Image: Artemis, goddess of the hunt, with nymphs; a fresco from Pompeii, by ArchaiOptix, CC BY-SA 4.0 , via Wikimedia Commons.

Editor’s note: We are delighted to present a new series by Neil Thomas, Reader Emeritus at the University of Durham, “Charles Darwin and the Ghost of Epicurus.” This is the third article in the series. Look here for the full series so far. Professor Thomas’s recent book is Taking Leave of Darwin: A Longtime Agnostic Discovers the Case for Design (Discovery Institute Press).

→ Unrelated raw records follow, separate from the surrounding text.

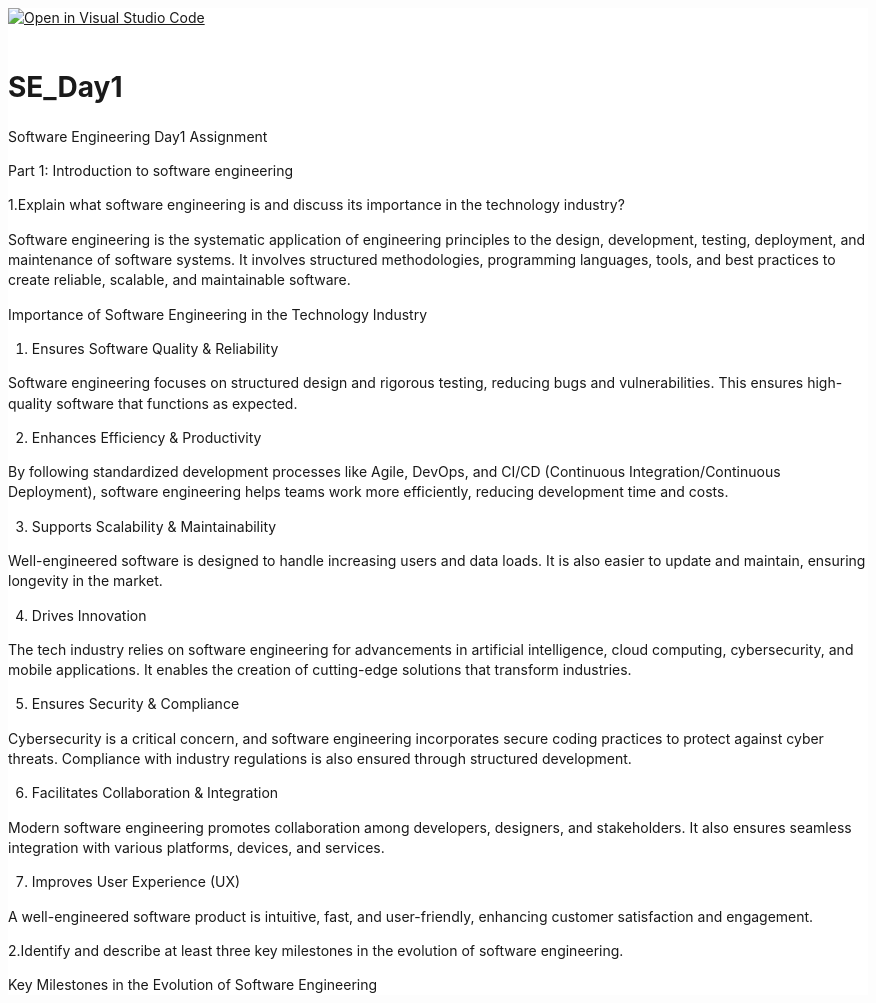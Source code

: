 [![Open in Visual Studio Code](https://classroom.github.com/assets/open-in-vscode-2e0aaae1b6195c2367325f4f02e2d04e9abb55f0b24a779b69b11b9e10269abc.svg)](https://classroom.github.com/online_ide?assignment_repo_id=18438717&assignment_repo_type=AssignmentRepo)
# SE_Day1
Software Engineering Day1 Assignment

Part 1: Introduction to software engineering 

1.Explain what software engineering is and discuss its importance in the technology industry?

Software engineering is the systematic application of engineering principles to the design, development, testing, deployment, and maintenance of software systems. It involves structured methodologies, programming languages, tools, and best practices to create reliable, scalable, and maintainable software.

Importance of Software Engineering in the Technology Industry

1.	Ensures Software Quality & Reliability

Software engineering focuses on structured design and rigorous testing, reducing bugs and vulnerabilities. This ensures high-quality software that functions as expected.

2.	Enhances Efficiency & Productivity

By following standardized development processes like Agile, DevOps, and CI/CD (Continuous Integration/Continuous Deployment), software engineering helps teams work more efficiently, reducing development time and costs.

3.	Supports Scalability & Maintainability

Well-engineered software is designed to handle increasing users and data loads. It is also easier to update and maintain, ensuring longevity in the market.

4.	Drives Innovation

The tech industry relies on software engineering for advancements in artificial intelligence, cloud computing, cybersecurity, and mobile applications. It enables the creation of cutting-edge solutions that transform industries.

5.	Ensures Security & Compliance

Cybersecurity is a critical concern, and software engineering incorporates secure coding practices to protect against cyber threats. Compliance with industry regulations is also ensured through structured development.

6.	Facilitates Collaboration & Integration

Modern software engineering promotes collaboration among developers, designers, and stakeholders. It also ensures seamless integration with various platforms, devices, and services.

7.	Improves User Experience (UX)

A well-engineered software product is intuitive, fast, and user-friendly, enhancing customer satisfaction and engagement.

2.Identify and describe at least three key milestones in the evolution of software engineering.  

Key Milestones in the Evolution of Software Engineering  
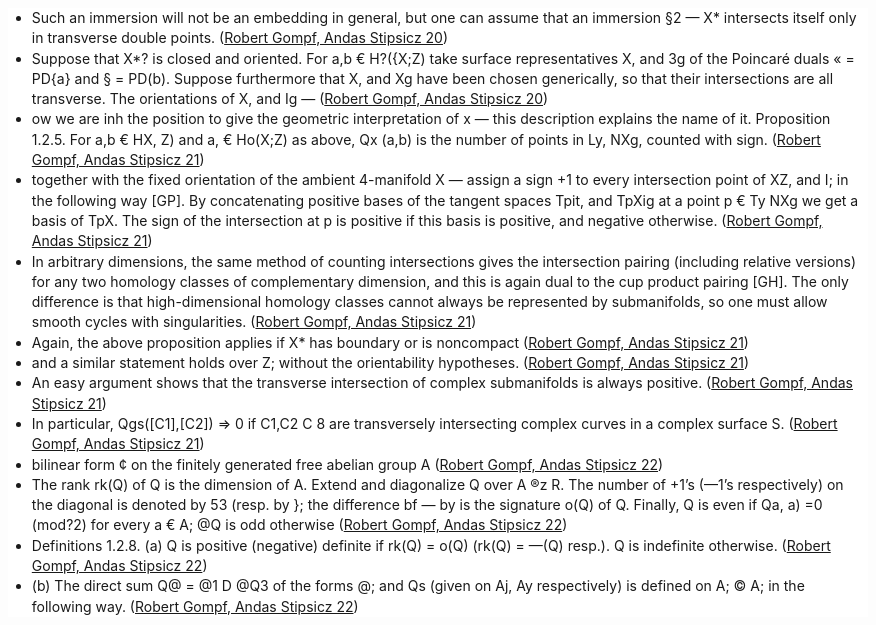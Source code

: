 - Such an immersion will not be an embedding in general, but one can assume that an immersion §2 — X\* intersects itself only in transverse double points\. (<a href="file:////home/zack/Dropbox/Library/Robert Gompf, Andas Stipsicz/4-Manifolds and Kirby Calculus (709)/4-Manifolds and Kirby Calculus - Robert Gompf, Andas Stipsicz.pdf#page=20" target="_blank">Robert Gompf, Andas Stipsicz 20</a>)
- Suppose that X\*? is closed and oriented\. For a,b € H?\({X;Z\) take surface representatives X, and 3g of the Poincaré duals « = PD{a} and § = PD\(b\)\. Suppose furthermore that X, and Xg have been chosen generically, so that their intersections are all transverse\. The orientations of X, and Ig — (<a href="file:////home/zack/Dropbox/Library/Robert Gompf, Andas Stipsicz/4-Manifolds and Kirby Calculus (709)/4-Manifolds and Kirby Calculus - Robert Gompf, Andas Stipsicz.pdf#page=20" target="_blank">Robert Gompf, Andas Stipsicz 20</a>)
- ow we are inh the position to give the geometric interpretation of x — this description explains the name of it\. Proposition 1\.2\.5\. For a,b € HX, Z\) and a, € Ho\(X;Z\) as above, Qx \(a,b\) is the number of points in Ly, NXg, counted with sign\. (<a href="file:////home/zack/Dropbox/Library/Robert Gompf, Andas Stipsicz/4-Manifolds and Kirby Calculus (709)/4-Manifolds and Kirby Calculus - Robert Gompf, Andas Stipsicz.pdf#page=21" target="_blank">Robert Gompf, Andas Stipsicz 21</a>)
- together with the fixed orientation of the ambient 4-manifold X — assign a sign +1 to every intersection point of XZ, and I; in the following way [GP]\. By concatenating positive bases of the tangent spaces Tpit, and TpXig at a point p € Ty NXg we get a basis of TpX\. The sign of the intersection at p is positive if this basis is positive, and negative otherwise\. (<a href="file:////home/zack/Dropbox/Library/Robert Gompf, Andas Stipsicz/4-Manifolds and Kirby Calculus (709)/4-Manifolds and Kirby Calculus - Robert Gompf, Andas Stipsicz.pdf#page=21" target="_blank">Robert Gompf, Andas Stipsicz 21</a>)
- In arbitrary dimensions, the same method of counting intersections gives the intersection pairing \(including relative versions\) for any two homology classes of complementary dimension, and this is again dual to the cup product pairing [GH]\. The only difference is that high-dimensional homology classes cannot always be represented by submanifolds, so one must allow smooth cycles with singularities\. (<a href="file:////home/zack/Dropbox/Library/Robert Gompf, Andas Stipsicz/4-Manifolds and Kirby Calculus (709)/4-Manifolds and Kirby Calculus - Robert Gompf, Andas Stipsicz.pdf#page=21" target="_blank">Robert Gompf, Andas Stipsicz 21</a>)
- Again, the above proposition applies if X\* has boundary or is noncompact (<a href="file:////home/zack/Dropbox/Library/Robert Gompf, Andas Stipsicz/4-Manifolds and Kirby Calculus (709)/4-Manifolds and Kirby Calculus - Robert Gompf, Andas Stipsicz.pdf#page=21" target="_blank">Robert Gompf, Andas Stipsicz 21</a>)
- and a similar statement holds over Z; without the orientability hypotheses\. (<a href="file:////home/zack/Dropbox/Library/Robert Gompf, Andas Stipsicz/4-Manifolds and Kirby Calculus (709)/4-Manifolds and Kirby Calculus - Robert Gompf, Andas Stipsicz.pdf#page=21" target="_blank">Robert Gompf, Andas Stipsicz 21</a>)
- An easy argument shows that the transverse intersection of complex submanifolds is always positive\. (<a href="file:////home/zack/Dropbox/Library/Robert Gompf, Andas Stipsicz/4-Manifolds and Kirby Calculus (709)/4-Manifolds and Kirby Calculus - Robert Gompf, Andas Stipsicz.pdf#page=21" target="_blank">Robert Gompf, Andas Stipsicz 21</a>)
- In particular, Qgs\([C1],[C2]\) => 0 if C1,C2 C 8 are transversely intersecting complex curves in a complex surface S\. (<a href="file:////home/zack/Dropbox/Library/Robert Gompf, Andas Stipsicz/4-Manifolds and Kirby Calculus (709)/4-Manifolds and Kirby Calculus - Robert Gompf, Andas Stipsicz.pdf#page=21" target="_blank">Robert Gompf, Andas Stipsicz 21</a>)
- bilinear form ¢ on the finitely generated free abelian group A (<a href="file:////home/zack/Dropbox/Library/Robert Gompf, Andas Stipsicz/4-Manifolds and Kirby Calculus (709)/4-Manifolds and Kirby Calculus - Robert Gompf, Andas Stipsicz.pdf#page=22" target="_blank">Robert Gompf, Andas Stipsicz 22</a>)
- The rank rk\(Q\) of Q is the dimension of A\. Extend and diagonalize Q over A ®z R\. The number of +1’s \(—1’s respectively\) on the diagonal is denoted by 53 \(resp\. by }; the difference bf — by is the signature o\(Q\) of Q\. Finally, Q is even if Qa, a\) =0 \(mod?2\) for every a € A; @Q is odd otherwise (<a href="file:////home/zack/Dropbox/Library/Robert Gompf, Andas Stipsicz/4-Manifolds and Kirby Calculus (709)/4-Manifolds and Kirby Calculus - Robert Gompf, Andas Stipsicz.pdf#page=22" target="_blank">Robert Gompf, Andas Stipsicz 22</a>)
- Definitions 1\.2\.8\. \(a\) Q is positive \(negative\) definite if rk\(Q\) = o\(Q\) \(rk\(Q\) = —\(Q\) resp\.\)\. Q is indefinite otherwise\. (<a href="file:////home/zack/Dropbox/Library/Robert Gompf, Andas Stipsicz/4-Manifolds and Kirby Calculus (709)/4-Manifolds and Kirby Calculus - Robert Gompf, Andas Stipsicz.pdf#page=22" target="_blank">Robert Gompf, Andas Stipsicz 22</a>)
- \(b\) The direct sum Q@ = @1 D @Q3 of the forms @; and Qs \(given on Aj, Ay respectively\) is defined on A; © A; in the following way\. (<a href="file:////home/zack/Dropbox/Library/Robert Gompf, Andas Stipsicz/4-Manifolds and Kirby Calculus (709)/4-Manifolds and Kirby Calculus - Robert Gompf, Andas Stipsicz.pdf#page=22" target="_blank">Robert Gompf, Andas Stipsicz 22</a>)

The ancient voices of Epicurus and Lucretius, whose resonance in antiquity right up to the middle of the 19th century was but meagre, have been hugely amplified by the appropriations of post-Darwinian mediators who have, in effect, co-opted the atomist philosophy and adapted it for consumption by the modern world on the back of the Darwinian hypothesis of “natural selection.” Such voices have rendered considerably less audible the voices of the ancient teleologists whose ideas successfully supported Western civilization for two millennia. Atomism as instrumentalized by Epicurus and his successors was, as David Sedley remarked, “a vital weapon against divine creation.”1 The atomists’ contention that all was due to accident was touted not as what it was — an unsubstantiated philosophical lucubration without any empirical back-up — but taken at face value and used as a means of freeing fellow citizens from what was taken at the time to be multiple divine persecutions. 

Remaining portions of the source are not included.